Do you mean to say that if I register now, i.e. after the first week of the tax year, I won’t be able to make voluntary class 2 NICs to get a year’s credit for State Pension? If so, do you know why this is the case?
I’ve just been offered a small amount of freelance work, and intended registering as self-employed, both to make it straightforward to submit an invoice, as well as to avail myself of the Class 2 opportunity.
If you’re gonna go Class 2 (which implies your SE profit for the year is under £6,365) then you need to pay for all 52 weeks of the year. Part years don’t count*. You have no worries about not having done it yet. You have until October in your business’s second year to register.
A moment’s reflection will show that you need to register as SE from (and including) 6th April this year running through to and including 5th April 2020, and no less.
It doesn’t matter if you made all your money in some fast and furious one day hit. That’s the joy of being self-employed, and since you aren’t claiming benefits you don’t have to show some minimum profit. You can make a loss.
Note that I have been unable to find a definite statement that only full years count with Class 2 NI. I make that claim only because at the beginning of my working life I had a year that is not full, it does not count as a year for NI or my SP. It is true that I stopped working at the end of June 2012 but my NI for 2012/13 is good. This is because I paid a shocking amount of NI through PAYE. It appears that
and I easily earned that much between April and the end of June in 2012.
* Back to Class 2 NI – make ’em full years or do the research to find out if you can butt together half of one tax year and half another, or even itty bitty weeks across several years. And please let me know, I believe that is not the case. So take appropriate action in determining your specific period of self-employment 😉 All it has to do is cover the period when you issue the invoices and buy services or supplies should you be claiming these as allowable expenses. It can cover a longer period should you so wish, you aren’t doing anything wrong…
Thanks for the reply. I’m still trying to get my head around it all (reading the HMRC guidance) but I think I may have misinterpreted – I originally thought you were stating that in order to pay the £150 for a year’s credit, your self-employment had to already be registered as of the point in time that tax-week1 commenced, but I think now you may have meant that when you do register as self-employed, you must ensure that you enter the self-employment start date as tax-week 1 (but this can be done retrospectively, e.g. registering today, stating that my self-employment commenced 6th Apr 2019) ?
> you must ensure that you enter the self-employment start date as tax-week 1 (but this can be done retrospectively, e.g. registering today, stating that my self-employment commenced 6th Apr 2019) ?
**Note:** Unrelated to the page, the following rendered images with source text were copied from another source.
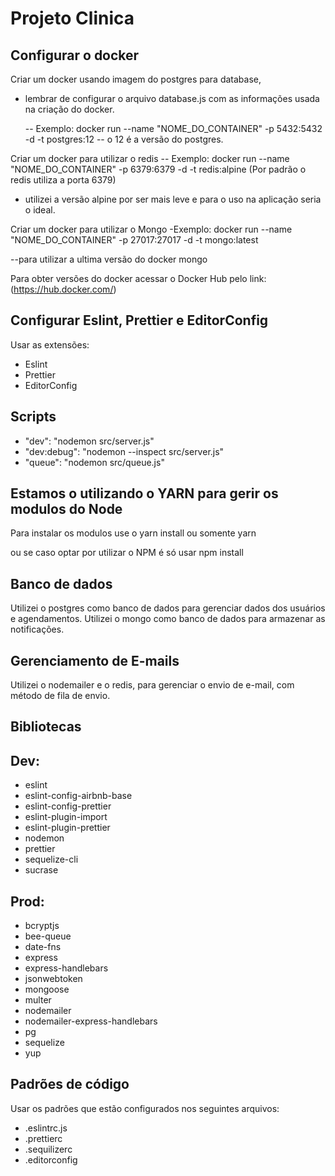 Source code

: # Projeto Clinica

## Configurar o docker

Criar um docker usando imagem do postgres para database,
- lembrar de configurar o arquivo database.js com as informações usada na criação do docker.

  -- Exemplo: docker run --name "NOME_DO_CONTAINER" -p 5432:5432 -d -t postgres:12
  -- o 12 é a versão do postgres.

Criar um docker para utilizar o redis
  -- Exemplo: docker run --name "NOME_DO_CONTAINER" -p 6379:6379 -d -t redis:alpine
  (Por padrão o redis utiliza a porta 6379)

  - utilizei a versão alpine por ser mais leve e para o uso na aplicação seria o ideal.

Criar um docker para utilizar o Mongo
-Exemplo: docker run --name "NOME_DO_CONTAINER" -p 27017:27017 -d -t mongo:latest

--para utilizar a ultima versão do docker mongo

Para obter versões do docker acessar o Docker Hub pelo link:(https://hub.docker.com/)

## Configurar Eslint, Prettier e EditorConfig

Usar as extensões:
 - Eslint
 - Prettier
 - EditorConfig

## Scripts

 - "dev": "nodemon src/server.js"
 - "dev:debug": "nodemon --inspect src/server.js"
 - "queue": "nodemon src/queue.js"

## Estamos o utilizando o YARN para gerir os modulos do Node

Para instalar os modulos use o yarn install ou somente yarn

ou se caso optar por utilizar o NPM é só usar npm install

## Banco de dados

Utilizei o postgres como banco de dados para gerenciar dados dos usuários e agendamentos.
Utilizei o mongo como banco de dados para armazenar as notificações.

## Gerenciamento de E-mails

Utilizei o nodemailer e o redis, para gerenciar o envio de e-mail, com método de fila de envio.

## Bibliotecas

## Dev:

- eslint
- eslint-config-airbnb-base
- eslint-config-prettier
- eslint-plugin-import
- eslint-plugin-prettier
- nodemon
- prettier
- sequelize-cli
- sucrase

## Prod:

- bcryptjs
- bee-queue
- date-fns
- express
- express-handlebars
- jsonwebtoken
- mongoose
- multer
- nodemailer
- nodemailer-express-handlebars
- pg
- sequelize
- yup

## Padrões de código

Usar os padrões que estão configurados nos seguintes arquivos:

- .eslintrc.js
- .prettierc
- .sequilizerc
- .editorconfig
Yep, that is my understanding of the situation. When I did I was a wuss and took the last week of the old TY too 😉
I cannot remember if I was contracted out at any point or not. I just assumed it was all based on how many years contributions you had made. Where can you see if you were contracted out or not and the resultant impact on the pension you will get?
> Where can you see if you were contracted out or not and the resultant impact on the pension you will get?
These are two separate questions. For info on your SP I cannot recommend Check your SP highly enough. You will have been contracted out very likely if you had a defined benefit (final salary) pension pretty much any time since the early 1980s through to about 2008/9 ish, but only your pension statement from that DB scheme can tell you AFAICS.
> and the resultant impact on the pension you will get?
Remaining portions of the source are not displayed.